There are few things Toronto loves more than a good sandwich — and even fewer things the internet loves more than telling you you’re wrong for enjoying one. Tucked inside the West Window at 161 Baldwin St., Uncle Pete’s Bread & Co. opened its doors in August 2025 and has already entered the chat.
After an instantly successful opening, the team behind the window started thinking about how to bring Toronto something warmer and more comforting as the weather turned. Enter The Chino — the sandwich that went on to ignite a full-blown comment-section war.

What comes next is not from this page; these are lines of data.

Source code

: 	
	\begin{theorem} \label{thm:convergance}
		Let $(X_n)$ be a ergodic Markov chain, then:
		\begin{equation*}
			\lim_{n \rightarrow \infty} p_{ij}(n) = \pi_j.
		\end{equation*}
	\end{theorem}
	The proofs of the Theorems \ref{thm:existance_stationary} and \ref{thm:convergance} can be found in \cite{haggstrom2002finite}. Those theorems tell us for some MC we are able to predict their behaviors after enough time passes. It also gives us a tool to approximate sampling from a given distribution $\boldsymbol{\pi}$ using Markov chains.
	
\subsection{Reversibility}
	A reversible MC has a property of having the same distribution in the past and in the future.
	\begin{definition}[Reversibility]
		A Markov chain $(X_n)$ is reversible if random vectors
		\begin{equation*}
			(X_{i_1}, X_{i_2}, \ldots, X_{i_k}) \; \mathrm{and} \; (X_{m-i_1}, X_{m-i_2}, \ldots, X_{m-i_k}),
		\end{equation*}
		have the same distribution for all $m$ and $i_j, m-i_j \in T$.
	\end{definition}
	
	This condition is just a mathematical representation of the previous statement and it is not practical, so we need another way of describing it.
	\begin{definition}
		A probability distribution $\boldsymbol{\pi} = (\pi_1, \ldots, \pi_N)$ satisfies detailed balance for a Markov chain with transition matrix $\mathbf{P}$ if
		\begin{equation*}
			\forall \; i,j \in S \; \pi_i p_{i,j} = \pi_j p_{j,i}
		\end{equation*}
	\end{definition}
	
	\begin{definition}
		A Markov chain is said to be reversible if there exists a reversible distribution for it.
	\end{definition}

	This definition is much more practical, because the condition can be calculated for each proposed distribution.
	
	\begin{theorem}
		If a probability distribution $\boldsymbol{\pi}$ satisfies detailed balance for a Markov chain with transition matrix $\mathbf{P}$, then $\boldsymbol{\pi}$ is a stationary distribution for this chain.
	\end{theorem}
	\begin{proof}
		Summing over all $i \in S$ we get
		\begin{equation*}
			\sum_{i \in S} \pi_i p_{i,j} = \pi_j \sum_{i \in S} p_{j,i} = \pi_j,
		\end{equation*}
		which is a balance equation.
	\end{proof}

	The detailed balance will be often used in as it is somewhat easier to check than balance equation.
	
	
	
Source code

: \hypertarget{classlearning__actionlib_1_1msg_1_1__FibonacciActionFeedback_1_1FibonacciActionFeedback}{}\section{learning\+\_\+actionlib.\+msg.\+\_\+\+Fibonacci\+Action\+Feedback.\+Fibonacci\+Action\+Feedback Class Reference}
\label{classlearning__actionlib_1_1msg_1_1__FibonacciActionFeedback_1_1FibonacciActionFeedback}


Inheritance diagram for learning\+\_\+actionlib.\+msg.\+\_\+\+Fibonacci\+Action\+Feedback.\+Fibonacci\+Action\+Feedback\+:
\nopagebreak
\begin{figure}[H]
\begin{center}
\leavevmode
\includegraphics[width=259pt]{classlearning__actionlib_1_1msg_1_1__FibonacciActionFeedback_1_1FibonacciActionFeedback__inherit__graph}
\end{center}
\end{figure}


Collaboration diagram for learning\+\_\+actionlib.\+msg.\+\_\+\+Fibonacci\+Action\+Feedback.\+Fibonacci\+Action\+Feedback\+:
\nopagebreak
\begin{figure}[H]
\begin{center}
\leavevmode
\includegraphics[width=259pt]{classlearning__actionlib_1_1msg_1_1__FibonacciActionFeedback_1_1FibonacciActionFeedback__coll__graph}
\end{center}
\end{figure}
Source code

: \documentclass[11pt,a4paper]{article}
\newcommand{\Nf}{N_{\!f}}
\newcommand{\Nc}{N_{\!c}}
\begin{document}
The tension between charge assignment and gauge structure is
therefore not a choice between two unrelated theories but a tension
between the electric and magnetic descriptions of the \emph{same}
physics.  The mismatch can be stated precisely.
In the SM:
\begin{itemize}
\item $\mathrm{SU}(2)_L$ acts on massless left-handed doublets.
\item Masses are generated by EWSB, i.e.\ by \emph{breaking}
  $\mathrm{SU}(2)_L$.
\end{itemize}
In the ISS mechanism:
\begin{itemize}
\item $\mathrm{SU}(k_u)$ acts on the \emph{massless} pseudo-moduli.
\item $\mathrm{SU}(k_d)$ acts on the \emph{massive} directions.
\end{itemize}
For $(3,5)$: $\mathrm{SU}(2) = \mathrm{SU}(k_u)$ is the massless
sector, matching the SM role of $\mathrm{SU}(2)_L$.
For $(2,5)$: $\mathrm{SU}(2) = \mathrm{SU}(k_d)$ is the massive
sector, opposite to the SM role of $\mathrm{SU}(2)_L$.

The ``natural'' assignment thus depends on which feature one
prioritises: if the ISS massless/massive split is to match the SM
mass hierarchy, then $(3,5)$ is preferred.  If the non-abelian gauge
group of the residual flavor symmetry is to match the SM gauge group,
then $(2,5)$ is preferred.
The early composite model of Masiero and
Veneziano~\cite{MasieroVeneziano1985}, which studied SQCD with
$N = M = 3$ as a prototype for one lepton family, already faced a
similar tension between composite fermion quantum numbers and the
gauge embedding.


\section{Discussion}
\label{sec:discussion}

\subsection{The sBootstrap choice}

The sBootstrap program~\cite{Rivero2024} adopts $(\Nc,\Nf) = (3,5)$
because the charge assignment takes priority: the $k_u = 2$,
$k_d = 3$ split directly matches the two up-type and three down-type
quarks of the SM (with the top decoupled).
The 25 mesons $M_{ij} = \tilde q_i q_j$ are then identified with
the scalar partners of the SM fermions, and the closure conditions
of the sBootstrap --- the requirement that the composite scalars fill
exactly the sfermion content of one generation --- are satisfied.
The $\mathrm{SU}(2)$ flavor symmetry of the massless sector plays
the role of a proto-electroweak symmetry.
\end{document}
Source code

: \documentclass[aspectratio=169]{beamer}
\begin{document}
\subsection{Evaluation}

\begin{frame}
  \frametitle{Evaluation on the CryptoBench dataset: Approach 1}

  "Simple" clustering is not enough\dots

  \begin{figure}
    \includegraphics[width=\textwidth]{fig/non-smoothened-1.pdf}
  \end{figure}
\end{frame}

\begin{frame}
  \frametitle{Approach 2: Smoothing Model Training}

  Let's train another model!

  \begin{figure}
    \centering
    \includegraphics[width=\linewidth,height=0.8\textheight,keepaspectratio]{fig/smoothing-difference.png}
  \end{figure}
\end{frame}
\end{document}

The Chino is Uncle Pete’s answer to a warm vegetarian sandwich — and depending on who you ask, it’s either a stroke of genius or a crime against humanity. Built on fresh-baked rosemary focaccia, it stacks a mozzarella-stuffed arancini, finished with local hot honey chili oil and chef Lou’s marinara. In short: bread, fried rice, cheese and more bread. No meat. No problem. That is, until Reddit got involved. One devoted Chino fan took to a thread to share their discovery of this oily, cheesy, decadent indulgence and the sandwich became instantly polarizing.
“So you had a rice sandwich?” one commenter asked. “Carbs on carbs, ” says another, deadpanned. The comments began to pile in with the same critique. Baffled, amused, offended and yet myself? Intrigued. There seems to be a quieter minority across the city that are both ordering the sandwich and advocating for it.
My take? A carb-on-carb sandwich is hardly anything new, or scandolours. If you look beyond the Toronto carb-scape you’ll see that historically many cultures have committed the same carb-on-carb crime. In the UK, the chip butty (hot fries stacked between two pieces of buttered white toast bread) dates back to the 19th century, born out of industrial England as a cheap, filling, working-class staple. Spain has the bocadillo de tortilla, a potato omelette pressed into a baguette. India’s dabeli places spiced potatoes into a bun with chutneys.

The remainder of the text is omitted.